# Task prompt:
Only a number is expected: the count of lines in the listing where "reset" occurs.

☆ ☆ ☆ ☆ ☆

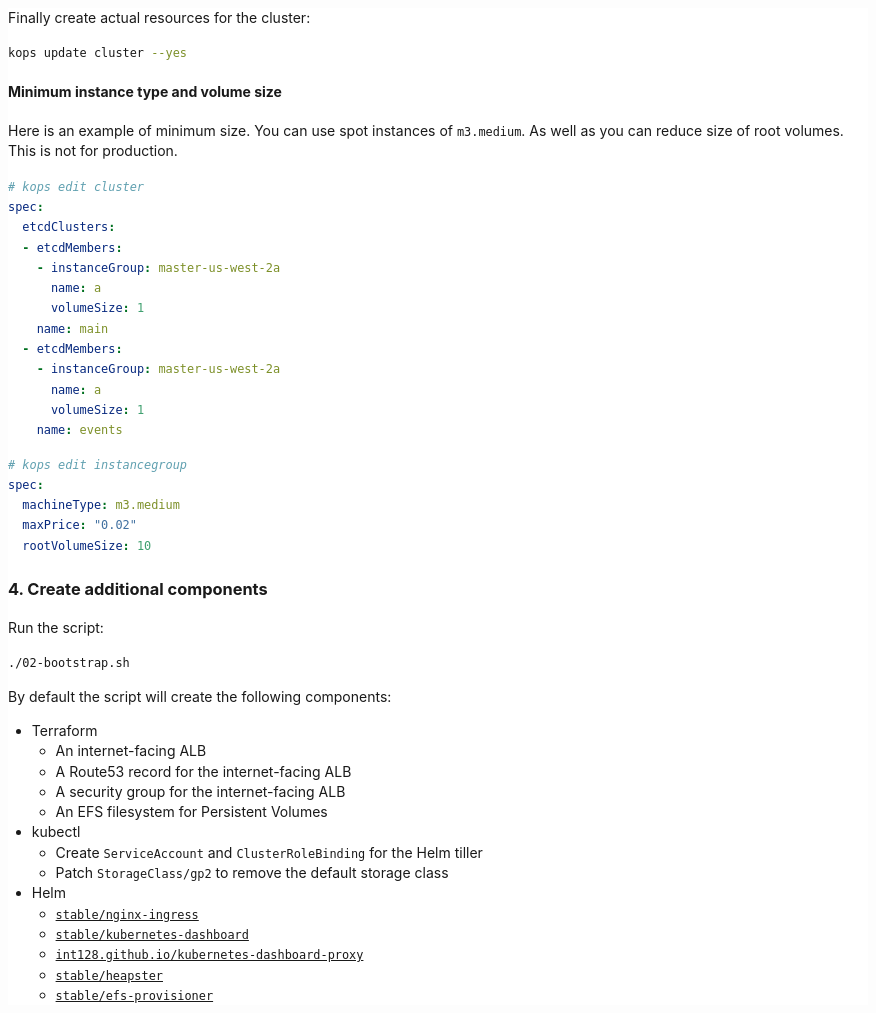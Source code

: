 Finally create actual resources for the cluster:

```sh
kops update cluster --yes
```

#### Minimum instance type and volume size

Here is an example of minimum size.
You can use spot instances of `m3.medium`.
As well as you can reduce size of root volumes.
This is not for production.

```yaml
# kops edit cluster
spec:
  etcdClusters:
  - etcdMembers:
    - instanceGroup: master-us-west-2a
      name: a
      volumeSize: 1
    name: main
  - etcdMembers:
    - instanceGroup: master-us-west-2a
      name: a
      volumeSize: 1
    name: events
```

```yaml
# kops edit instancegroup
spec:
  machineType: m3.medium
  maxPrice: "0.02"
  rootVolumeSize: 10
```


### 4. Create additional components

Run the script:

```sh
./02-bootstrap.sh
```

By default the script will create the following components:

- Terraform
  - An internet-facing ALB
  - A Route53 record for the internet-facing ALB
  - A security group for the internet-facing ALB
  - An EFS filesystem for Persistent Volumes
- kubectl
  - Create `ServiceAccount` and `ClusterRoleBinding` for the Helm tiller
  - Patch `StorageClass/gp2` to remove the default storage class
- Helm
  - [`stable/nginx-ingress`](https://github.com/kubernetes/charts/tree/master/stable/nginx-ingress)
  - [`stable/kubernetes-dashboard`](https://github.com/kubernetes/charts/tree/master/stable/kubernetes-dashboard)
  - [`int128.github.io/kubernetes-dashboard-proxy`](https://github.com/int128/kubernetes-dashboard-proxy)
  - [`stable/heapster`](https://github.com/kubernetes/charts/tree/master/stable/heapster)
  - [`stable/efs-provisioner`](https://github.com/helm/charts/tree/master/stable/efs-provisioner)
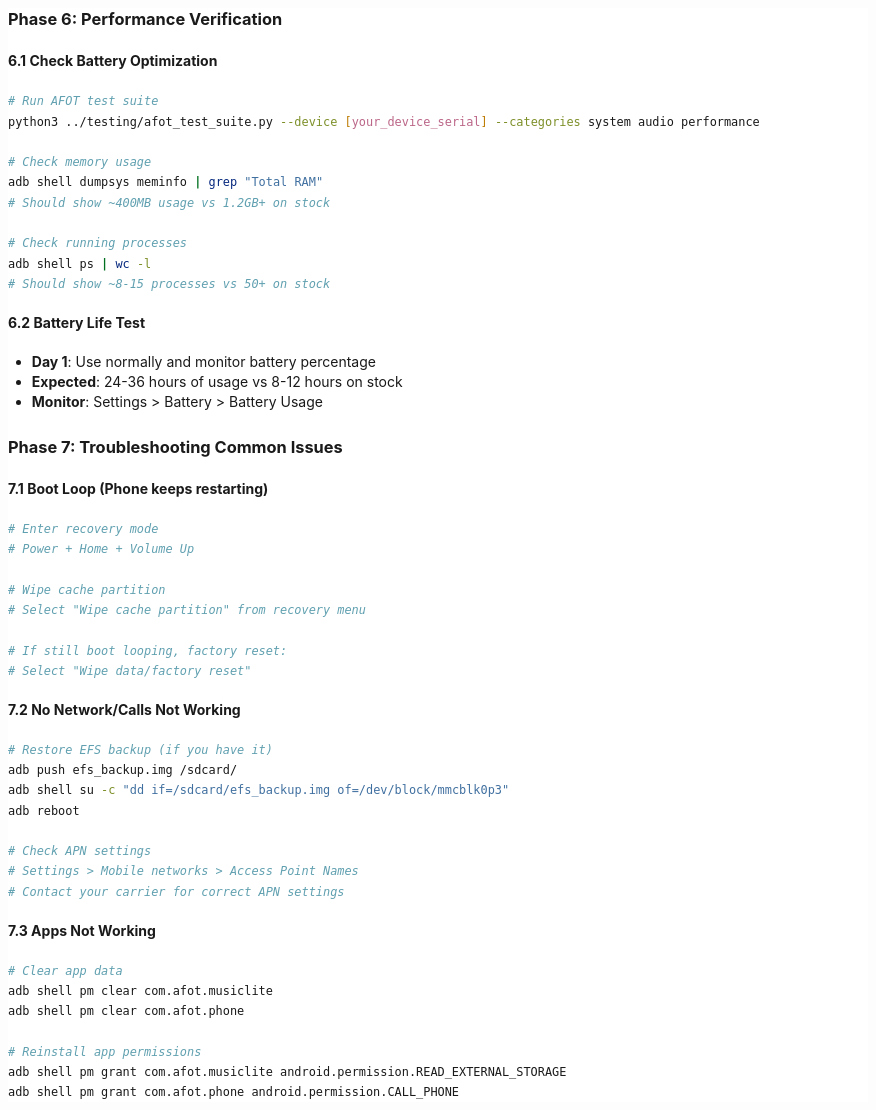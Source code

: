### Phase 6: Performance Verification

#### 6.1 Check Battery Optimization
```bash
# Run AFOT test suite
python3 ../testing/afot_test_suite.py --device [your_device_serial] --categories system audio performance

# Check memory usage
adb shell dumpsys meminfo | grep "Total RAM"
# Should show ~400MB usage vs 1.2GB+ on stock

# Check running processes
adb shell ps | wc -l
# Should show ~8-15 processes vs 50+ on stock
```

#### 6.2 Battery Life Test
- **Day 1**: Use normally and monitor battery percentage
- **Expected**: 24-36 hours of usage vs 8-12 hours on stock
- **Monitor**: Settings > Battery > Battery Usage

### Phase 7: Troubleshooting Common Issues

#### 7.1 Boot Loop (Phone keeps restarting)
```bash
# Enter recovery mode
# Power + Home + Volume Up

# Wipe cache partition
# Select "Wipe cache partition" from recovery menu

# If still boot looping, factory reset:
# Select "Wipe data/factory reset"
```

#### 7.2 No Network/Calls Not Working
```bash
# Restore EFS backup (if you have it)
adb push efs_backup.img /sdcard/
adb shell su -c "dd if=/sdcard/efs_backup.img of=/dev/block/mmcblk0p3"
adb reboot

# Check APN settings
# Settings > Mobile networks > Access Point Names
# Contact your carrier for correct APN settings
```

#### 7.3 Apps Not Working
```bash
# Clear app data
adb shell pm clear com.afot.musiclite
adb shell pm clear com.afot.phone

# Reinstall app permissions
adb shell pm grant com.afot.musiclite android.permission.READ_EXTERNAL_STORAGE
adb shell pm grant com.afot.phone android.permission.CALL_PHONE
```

☆ ☆ ☆ ☆ ☆

# Exercise result:
2